In this era of email and texting, letter-writing is quickly becoming a lost art. But there are still times when a letter, be it of a business or personal nature, is the best method of communication. Here are some tips to make it an effective one.
Remember that your reader is another human being that you’re going to be communicating with, so, put yourself in your recipient’s shoes and write the kind of letter you would like to receive in the circumstances.
Clear writing is the result of clear thinking. Take time to think about what you’re going to say and how you’re going to say it. Develop a logical outline, either on paper or in your head, before beginning to actually write.
There’s nothing wrong with a short letter as long as it’s not insultingly abrupt; in fact, short letters are usually more effective than long ones. But, never leave out important points or details simply for the sake of brevity.
Most Important Point
The most important point to remember is that your reader is not going to be able to hear your tone of voice or articulation and cannot see your facial expression, so you have to carefully choose precise words.
Anything you can say to individualize and personalize a letter makes it more effective.
If you catch yourself writing, “In other words,” then you should take out what you wrote just before that; it obviously wasn’t effective.
Personal pronouns and active verbs make for clear sentences.
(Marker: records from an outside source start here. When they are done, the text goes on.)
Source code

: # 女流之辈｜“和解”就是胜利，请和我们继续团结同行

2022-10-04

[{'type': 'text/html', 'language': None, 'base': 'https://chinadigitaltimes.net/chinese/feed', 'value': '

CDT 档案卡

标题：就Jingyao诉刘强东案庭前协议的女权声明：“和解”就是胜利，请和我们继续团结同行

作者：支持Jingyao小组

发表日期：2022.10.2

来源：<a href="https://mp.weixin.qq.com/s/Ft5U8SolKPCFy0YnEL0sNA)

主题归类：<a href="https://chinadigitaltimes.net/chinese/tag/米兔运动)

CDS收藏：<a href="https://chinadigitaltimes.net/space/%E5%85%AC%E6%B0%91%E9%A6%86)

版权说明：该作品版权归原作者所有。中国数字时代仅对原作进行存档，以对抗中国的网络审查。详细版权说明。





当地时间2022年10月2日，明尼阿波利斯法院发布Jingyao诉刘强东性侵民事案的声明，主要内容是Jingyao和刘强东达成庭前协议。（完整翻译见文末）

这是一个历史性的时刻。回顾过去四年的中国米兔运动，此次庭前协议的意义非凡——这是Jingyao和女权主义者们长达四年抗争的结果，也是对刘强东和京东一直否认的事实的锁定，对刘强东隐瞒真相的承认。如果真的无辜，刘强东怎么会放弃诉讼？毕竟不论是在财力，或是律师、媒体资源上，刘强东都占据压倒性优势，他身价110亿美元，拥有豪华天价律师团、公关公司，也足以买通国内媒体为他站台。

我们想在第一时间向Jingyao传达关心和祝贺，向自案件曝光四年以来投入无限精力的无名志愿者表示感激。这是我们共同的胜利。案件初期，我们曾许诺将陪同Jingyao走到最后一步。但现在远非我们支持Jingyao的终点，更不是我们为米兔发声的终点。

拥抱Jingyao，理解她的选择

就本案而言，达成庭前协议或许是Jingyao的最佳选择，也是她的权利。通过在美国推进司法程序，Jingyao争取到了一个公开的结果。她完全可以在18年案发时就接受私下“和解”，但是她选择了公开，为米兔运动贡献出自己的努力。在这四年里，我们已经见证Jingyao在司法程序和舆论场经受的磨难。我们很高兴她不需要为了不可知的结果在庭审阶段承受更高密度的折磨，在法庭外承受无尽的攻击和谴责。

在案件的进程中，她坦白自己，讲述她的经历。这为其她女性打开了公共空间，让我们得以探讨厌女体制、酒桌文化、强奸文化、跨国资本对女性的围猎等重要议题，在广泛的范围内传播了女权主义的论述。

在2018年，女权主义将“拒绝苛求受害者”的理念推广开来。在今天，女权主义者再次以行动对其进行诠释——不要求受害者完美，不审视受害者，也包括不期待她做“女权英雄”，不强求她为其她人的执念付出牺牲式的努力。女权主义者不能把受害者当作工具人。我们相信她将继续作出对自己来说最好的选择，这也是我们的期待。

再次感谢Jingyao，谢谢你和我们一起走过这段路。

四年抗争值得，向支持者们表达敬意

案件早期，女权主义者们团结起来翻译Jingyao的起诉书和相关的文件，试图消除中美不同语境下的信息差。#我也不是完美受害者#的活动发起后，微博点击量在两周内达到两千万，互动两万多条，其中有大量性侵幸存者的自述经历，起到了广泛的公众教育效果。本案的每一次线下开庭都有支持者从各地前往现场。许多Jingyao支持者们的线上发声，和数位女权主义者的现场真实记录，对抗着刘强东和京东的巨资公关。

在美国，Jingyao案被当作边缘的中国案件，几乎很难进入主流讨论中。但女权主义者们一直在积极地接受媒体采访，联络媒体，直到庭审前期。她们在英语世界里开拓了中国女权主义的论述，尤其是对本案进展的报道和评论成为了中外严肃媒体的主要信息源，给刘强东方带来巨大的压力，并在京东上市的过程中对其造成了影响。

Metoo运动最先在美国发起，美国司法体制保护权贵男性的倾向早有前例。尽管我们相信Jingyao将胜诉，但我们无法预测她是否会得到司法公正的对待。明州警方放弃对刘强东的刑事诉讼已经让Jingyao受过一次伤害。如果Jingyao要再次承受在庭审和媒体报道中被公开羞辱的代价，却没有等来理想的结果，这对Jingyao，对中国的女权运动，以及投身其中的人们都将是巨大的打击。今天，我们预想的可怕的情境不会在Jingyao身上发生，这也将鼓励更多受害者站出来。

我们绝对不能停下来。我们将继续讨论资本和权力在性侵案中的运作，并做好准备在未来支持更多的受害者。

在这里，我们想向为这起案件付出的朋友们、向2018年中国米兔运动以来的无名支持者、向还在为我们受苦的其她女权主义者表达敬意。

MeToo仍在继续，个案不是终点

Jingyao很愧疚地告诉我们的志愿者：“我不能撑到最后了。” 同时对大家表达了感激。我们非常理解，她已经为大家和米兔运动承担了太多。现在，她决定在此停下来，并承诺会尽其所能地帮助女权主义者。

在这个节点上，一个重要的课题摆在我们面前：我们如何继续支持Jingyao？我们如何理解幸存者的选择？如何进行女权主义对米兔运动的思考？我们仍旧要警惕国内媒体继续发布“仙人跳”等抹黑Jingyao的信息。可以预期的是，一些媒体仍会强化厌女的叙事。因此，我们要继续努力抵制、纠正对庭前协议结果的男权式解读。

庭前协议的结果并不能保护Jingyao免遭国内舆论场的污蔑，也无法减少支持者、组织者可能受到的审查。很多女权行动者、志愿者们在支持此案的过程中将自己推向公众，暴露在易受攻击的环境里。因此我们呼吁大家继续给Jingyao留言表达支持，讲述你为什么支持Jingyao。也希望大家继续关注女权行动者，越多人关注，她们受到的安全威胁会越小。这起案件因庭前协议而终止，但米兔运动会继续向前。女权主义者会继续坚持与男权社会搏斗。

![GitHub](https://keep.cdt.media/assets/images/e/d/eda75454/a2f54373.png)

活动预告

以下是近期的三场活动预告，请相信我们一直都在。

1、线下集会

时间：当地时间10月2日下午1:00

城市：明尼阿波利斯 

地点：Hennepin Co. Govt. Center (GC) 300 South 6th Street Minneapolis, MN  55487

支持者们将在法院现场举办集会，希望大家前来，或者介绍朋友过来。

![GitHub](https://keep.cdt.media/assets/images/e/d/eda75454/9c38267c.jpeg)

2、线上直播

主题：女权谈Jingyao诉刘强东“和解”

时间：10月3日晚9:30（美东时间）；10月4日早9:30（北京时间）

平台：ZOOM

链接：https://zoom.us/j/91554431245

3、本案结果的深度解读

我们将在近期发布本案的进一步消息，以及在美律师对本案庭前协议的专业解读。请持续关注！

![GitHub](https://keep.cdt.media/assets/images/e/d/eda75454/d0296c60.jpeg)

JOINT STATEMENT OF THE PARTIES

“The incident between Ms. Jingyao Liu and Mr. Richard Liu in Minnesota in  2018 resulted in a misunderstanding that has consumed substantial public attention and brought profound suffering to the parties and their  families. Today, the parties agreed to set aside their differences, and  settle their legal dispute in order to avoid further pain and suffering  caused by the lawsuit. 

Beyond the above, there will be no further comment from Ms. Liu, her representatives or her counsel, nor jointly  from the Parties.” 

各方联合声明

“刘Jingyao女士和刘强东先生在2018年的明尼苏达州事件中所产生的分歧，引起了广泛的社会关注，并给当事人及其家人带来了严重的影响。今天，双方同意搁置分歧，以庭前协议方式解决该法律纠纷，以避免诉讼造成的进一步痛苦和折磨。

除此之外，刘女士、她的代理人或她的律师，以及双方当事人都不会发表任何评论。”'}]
The more words it takes to say something, the less impact it will make.
Be yourself; don’t try to imitate someone else’s style regardless of how impressed you were with it.
Adjectives and adverbs are necessary to achieve the shades of meaning you’re trying to convey, but be sure they make things more understandable rather than causing your reader to have to pause to try to figure out exactly what you mean.
Don’t use jargon and buzz words unless your reader is as familiar with them as you are.
Never use a big word when a small one will do.
Time taken to think of ways to express ideas positively rather than negatively is time well spent.
The best argument you can make is one that simply seems like an explanation.
Letters of apology should be short and sweet. An effective letter of apology needs to: show your reader that you understand his or her feelings; take whatever blame you deserve; tell the person you’re sorry; and, if appropriate, mention how you intend to make amends.
In a letter of condolence, state simply and briefly exactly how you feel.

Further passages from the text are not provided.